The important thing to understand is that a camera doesn’t see the world in the same way that your brain does. We see in differences. How different one color is from another, or how much brighter one thing is than something else. In the old days, decisions like those, which alter how we view the final image, were made with chemicals, and changes to the time film was exposed for.
Now, it’s all done in software – at first, in your camera, so you have a preview of what the final picture might look like, and then in Lightroom Classic, where you are free to massage those options until what you see on the screen matches what you saw through your lens.
Let’s develop a single photograph in Lightroom Classic
For now, let’s develop a single picture. Select it, and hit ‘develop’ on the top right and the workspace will change, opening up all the controls you need.

NOw, let’s go through editing this image step-by-step:
Cropping
Cropping is the first tool on the way down, just underneath the histogram (a little button that looks like a rectangular grid). Not every image needs to be cropped, but you don’t always have the lens length to get quite as tight as you might want, and many photographers intentionally ‘pad’ their shots as a safety measure. You can always crop an image, but anything out of frame is lost forever, after all.
The cropping tool works the same as in every other piece of image editing software, and it is so intuitive there aren’t really any secrets to its use. One important thing to remember is that, in Lightroom, cropping is a non-destructive process, so it’s risk-free; there is no harm in trying out different compositions from the same picture.




White Balance
All light has a frequency, and that frequency affects its warmth. Different light sources have different frequencies – if you’ve ever looked at a photo taken inside and it’s had a yellowish cast to it, or a scene outside has seemed blue and sterile, that’s white balance at play.
READ MORE: White Balance Explained: a Guide to Getting Your Color Temperature Just Right
Our brains do a great job of compensating for this – white tends to look white whatever the light says. But a photograph is only a part of what we see, so we adjust for the light of the room we’re in, not the light in the scene.
Fortunately, this isn’t difficult to fix, and Lightroom Classic includes some features that can make it even easier, if you need them.
In the first panel, you’ll see the letters ‘WB’ for white balance. Here you can select a preset, such as daylight, fluorescent and even auto. Most of the time one of those (especially auto) will be exactly what you need. If not, the ‘temp’ slider can dial in just the right amount of warmth – your eyes will know when it’s just right.
You might have also noticed an eyedropper icon – this is a tool that lets you select a white-reference in your image. That’s anything with a perfectly neutral color in the real world. Knowing that spot of the picture shouldn’t be warm, or cold, Lightroom can calculate exactly what the white balance should be.
Most often, I use the eye dropper tool and then adjust manually (shows up as Custom), but you should play with all the tools to see what works best for you and your images!

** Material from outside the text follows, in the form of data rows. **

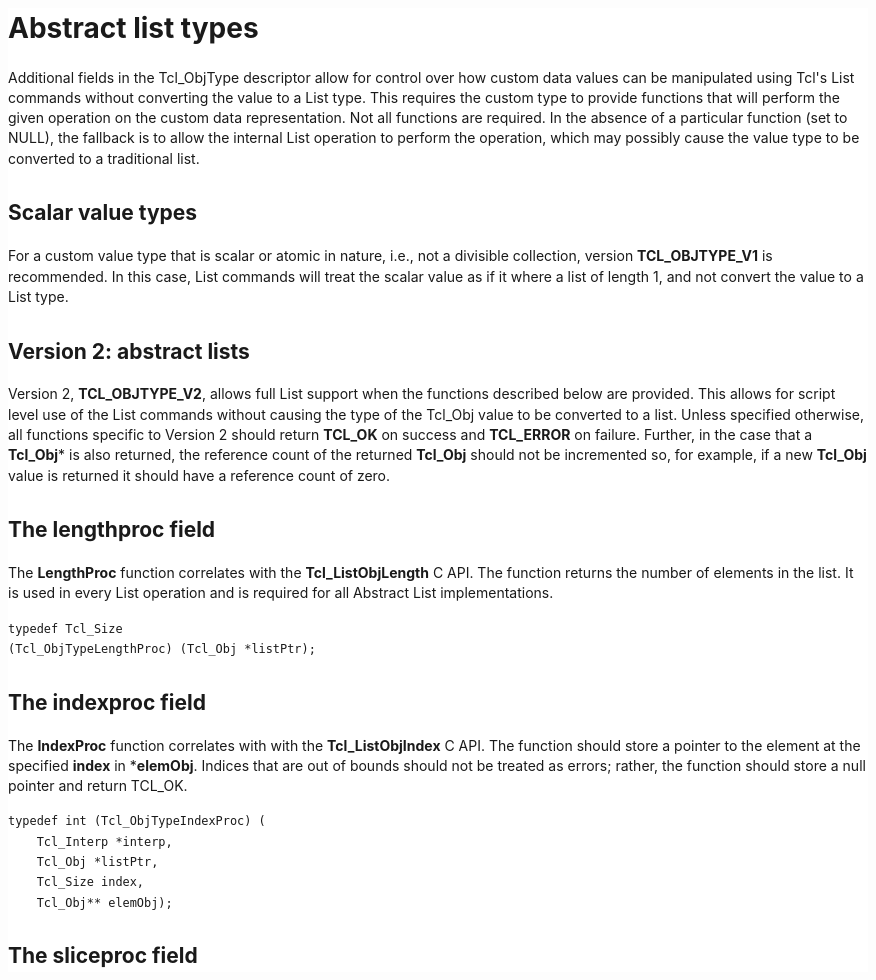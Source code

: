 # Abstract list types

Additional fields in the Tcl_ObjType descriptor allow for control over how custom data values can be manipulated using Tcl's List commands without converting the value to a List type. This requires the custom type to provide functions that will perform the given operation on the custom data representation.  Not all functions are required. In the absence of a particular function (set to NULL), the fallback is to allow the internal List operation to perform the operation, which may possibly cause the value type to be converted to a traditional list.

## Scalar value types

For a custom value type that is scalar or atomic in nature, i.e., not a divisible collection, version **TCL_OBJTYPE_V1** is recommended. In this case, List commands will treat the scalar value as if it where a list of length 1, and not convert the value to a List type.

## Version 2: abstract lists

Version 2, **TCL_OBJTYPE_V2**, allows full List support when the functions described below are provided.  This allows for script level use of the List commands without causing the type of the Tcl_Obj value to be converted to a list.  Unless specified otherwise, all functions specific to Version 2 should return **TCL_OK** on success and **TCL_ERROR** on failure. Further, in the case that a **Tcl_Obj*** is also returned, the reference count of the returned **Tcl_Obj** should not be incremented so, for example, if a new **Tcl_Obj** value is returned it should have a reference count of zero. 

## The lengthproc field

The **LengthProc** function correlates with the **Tcl_ListObjLength** C API. The function returns the number of elements in the list. It is used in every List operation and is required for all Abstract List implementations.

```
typedef Tcl_Size
(Tcl_ObjTypeLengthProc) (Tcl_Obj *listPtr);
```

## The indexproc field

The **IndexProc** function correlates with with the **Tcl_ListObjIndex** C API. The function should store a pointer to the element at the specified **index** in ***elemObj**. Indices that are out of bounds should not be treated as errors; rather, the function should store a null pointer and return TCL_OK.

```
typedef int (Tcl_ObjTypeIndexProc) (
    Tcl_Interp *interp,
    Tcl_Obj *listPtr,
    Tcl_Size index,
    Tcl_Obj** elemObj);
```

## The sliceproc field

For the image above the White Balance shift was gradual, from 6200 to 7200. Do you notice the difference? Hint: It mostly takes place in the water.
Exposure and contrast, highlights and shadows
Exposure is just what it sounds like – how bright the photograph is. This is worth playing with, especially for RAW files, which might contain details you can’t see without moving the slider. Remember to look at the histogram to make sure you aren’t clipping out your photograph! Anything past the edges of the histogram will be washed out.
On my Canon DSLR camera, I exclusively shoot in RAW so that I always have the option to edit these details.
Contrast, highlights, shadows, whites and blacks are all tools for adjusting the relative brightness of parts of the image. They are very intuitive – contrast makes the whole image more or less extreme in terms of, well, contrast, while the others adjust the amount of light in the parts of the image to which they refer.
The exposure slider is always useful; the other controls (while very simple to use) can be replaced with another which, while a little daunting, ends up being faster and giving you more control with practice.
If you want a little guidance, you can always click the Auto button and see what that does for your image! Rarely do I use this function, but it is usually when I’m not sure which direction I want to go and that can give me an idea.




Curves
Whole articles have been written on the use of curves, and with good reason – it is one of the more powerful and flexible tools available.
The basic idea is each point on the curve represents a brightness. When you move that point up or down, you change every part of the image that was originally that brightness, giving it a boost or pulling it down.
That can be hard to wrap your head around, and the only way to get it is to play around with it and practice. But it will give you precise control of any part of the image, selected by brightness – just like all the previous tools in one, barring the exposure slider.
Most of the time pictures end up with a form of S-curve, which, unsurprisingly, looks like a diagonal ‘s’. This is the same as saying most images look better with a slight contrast boost!
The curves tool is incredibly powerful, and simple and fast to use once you have the hang of it. In the meanwhile, there is nothing wrong with using the sliders instead – it’s all about getting the image you want, not how you get there.




Sharpening
Lightroom’s sharpening options work just like Photoshop’s unsharp mask, in case you’re familiar with that tool. If you intend to work with Photoshop there really isn’t much point adjusting it at this stage, but if Lightroom is the last stop for your photo, it’s important to see how much sharpening you can get away with.
Sharper images are almost always better, but push it too far and the noise gets sharpened too!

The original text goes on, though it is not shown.